Un évènement résume, à lui seul, le plantage du remaniement : la pseudo-nomination de Fleur Pellerin à l'hypothétique secrétariat d'Etat aux affaires européennes, au commerce extérieur et au tourisme. On y trouve toutes les tares de la pratique "hollandaise" du pouvoir : les guerres intestines entre ministres, une communication pas maitrisée et l'incapacité du sommet à trancher rapidement. La crédibilité du nouveau premier ministre est remise en cause le lendemain de sa nomination, on peut dire que l'état de grâce est court.

Hollande et Valls n'ont pas nommé tout de suite les secrétaires d'Etat, ce qui à la fois une bonne et une mauvaise idée. Tactiquement, c'est très bien joué de dire aux députés que les secrétaires d'Etat seront connus après le discours de politique générale et le vote de confiance qui ne manquera pas de suivre. Je ne vois pas meilleur moyen de rendre une majorité docile que d'agiter la perspective d'un maroquin. Cela va aussi permettre d'ajuster un peu les équilibres, certaines tendances ne vont pas manquer de réclamer davantage de postes, et l'ajustement "courants du parti socialiste" se fera sur les sous-fifres, pas sur l'équipe principale. Mais cela va continuer à alimenter la machine à rumeurs et les prédictions farfelues, ce qui brouille la communication. Les journalistes se concentrent sur ce qu'ils adorent, le storytelling et les prédictions sur les nomminations. Fleur Pellerin, à son corps défendant, a ouvert le bal, avec l'attribution, non confirmée officiellement, d'un poste qui n'est pas celui où on l'attendait, à savoir le numérique.

La spectaculaire querelle entre Fabius et Montebourg pour la tutelle sur le commerce extérieur est venue se greffer là dessus. Deux grands fauves qui se disputent une carcasse de gazelle, c'est un classique de la politique. Je ne suis pas très surpris de cette dispute, car on voyait depuis longtemps le quai d'Orsay tourner autour de cette compétence, pas tant pour faire le le boulot que pour prendre le contrôle du réseau d'Ubifrance. Que ce soit Montebourg qui soit attaqué n'est pas non plus étonnant, car contrairement aux apparences, il est affaibli par ce remaniement. Il reste au même poste, où il est quand même un peu carbonisé, avec des extensions de compétences cosmétiques. Un signe qui ne trompe pas, c'est Sapin qui s'est emparé, cet après-midi, du grand bureau au 6ème étage, reléguant Montebourg au 5ème étage. Les décisions "protocolaires" en disent souvent long sur la réalité des équilibres politiques et des influences. Mais une affaire comme celle-là, ça se gère et normalement, ça ne s'étale pas ainsi sur la place publique, avec une guerre de communiqué d'agences de presse.

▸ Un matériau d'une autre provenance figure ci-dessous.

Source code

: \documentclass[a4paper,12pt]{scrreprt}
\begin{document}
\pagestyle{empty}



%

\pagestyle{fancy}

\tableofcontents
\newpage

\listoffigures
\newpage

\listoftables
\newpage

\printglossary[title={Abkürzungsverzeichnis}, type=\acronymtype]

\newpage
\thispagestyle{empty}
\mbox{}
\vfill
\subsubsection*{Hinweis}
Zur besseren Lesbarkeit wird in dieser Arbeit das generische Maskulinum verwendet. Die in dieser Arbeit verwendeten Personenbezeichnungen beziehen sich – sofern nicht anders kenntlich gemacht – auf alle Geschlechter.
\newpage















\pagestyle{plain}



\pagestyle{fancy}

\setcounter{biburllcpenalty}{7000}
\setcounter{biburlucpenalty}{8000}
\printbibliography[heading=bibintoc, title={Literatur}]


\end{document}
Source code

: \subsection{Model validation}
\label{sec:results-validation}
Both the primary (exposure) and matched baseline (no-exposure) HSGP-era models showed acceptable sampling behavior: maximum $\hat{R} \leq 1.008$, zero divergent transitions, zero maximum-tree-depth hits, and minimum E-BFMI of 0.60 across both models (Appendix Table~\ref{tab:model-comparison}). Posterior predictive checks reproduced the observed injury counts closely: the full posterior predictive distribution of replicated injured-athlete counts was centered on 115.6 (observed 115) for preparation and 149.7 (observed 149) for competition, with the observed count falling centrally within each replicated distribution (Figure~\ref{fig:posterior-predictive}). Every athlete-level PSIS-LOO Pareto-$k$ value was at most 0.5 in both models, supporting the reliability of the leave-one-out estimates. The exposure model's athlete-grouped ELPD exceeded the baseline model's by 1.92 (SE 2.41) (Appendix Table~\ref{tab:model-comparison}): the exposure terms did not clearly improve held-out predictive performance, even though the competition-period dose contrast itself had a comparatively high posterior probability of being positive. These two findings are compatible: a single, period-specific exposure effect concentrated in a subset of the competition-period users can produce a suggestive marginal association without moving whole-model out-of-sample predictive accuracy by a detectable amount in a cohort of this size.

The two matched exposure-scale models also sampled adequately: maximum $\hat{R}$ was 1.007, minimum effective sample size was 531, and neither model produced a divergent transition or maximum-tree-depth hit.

Cerise sur le gâteau, on retrouve l'incapacité à trancher. Le déroulement de la journée est édifiant. C'est au milieu de l'après-midi qu'on apprend, alors même que les secrétaires d'Etat ne seront nommés que la semaine prochaine, que Fleur Pellerin prendrait le maroquin du commerce extérieur, des affaires européennes et du tourisme. Aucune source sérieuse n'est nommément citée, personne ne confirme officiellement quoi que ce soit. La composition du portefeuille est ridicule et devrait alerter. Quoi de commun entre commerce extérieur, les affaires européennes et le tourisme ? Absolument rien. On nous annonce qu'elle sera sous l'autorité de Laurent Fabius. En quoi est-il compétent sur les questions de tourisme ? Ça sent l'intox à des kilomètres, probablement un coup fourré destiné à affaiblir Montebourg et à le "mater" dès le début en lui cassant politiquement les reins. Le fait que le nom de Fleur Pellerin, son ancienne ministre délégué avec laquelle il s'entendait mal, soit évoqué suffit à signer le forfait.

A l'heure où j'écris ce billet, aucune clarification officielle, dans un sens ou un autre, n'est intervenue de l'Elysée ou de Matignon. Pourtant, Manuel Valls avait une fenêtre de tir parfaite, puisqu'il est passé au JT de TF1. Or, il n'a rien dit, ratant ainsi une magnifique occasion d'établir son autorité en annonçant lui-même le résultat de l'arbitrage, quitte à dire qu'il a été pris en concertation avec le président de la République. Mais non, rien, la querelle non seulement n'est pas tranchée (donc s'envenime), mais en plus, c'est Hollande sape de fait l'autorité de son premier ministre, en montrant ainsi qu'il reste le vrai chef et où est la limite de ce que le Premier ministre peut décider seul.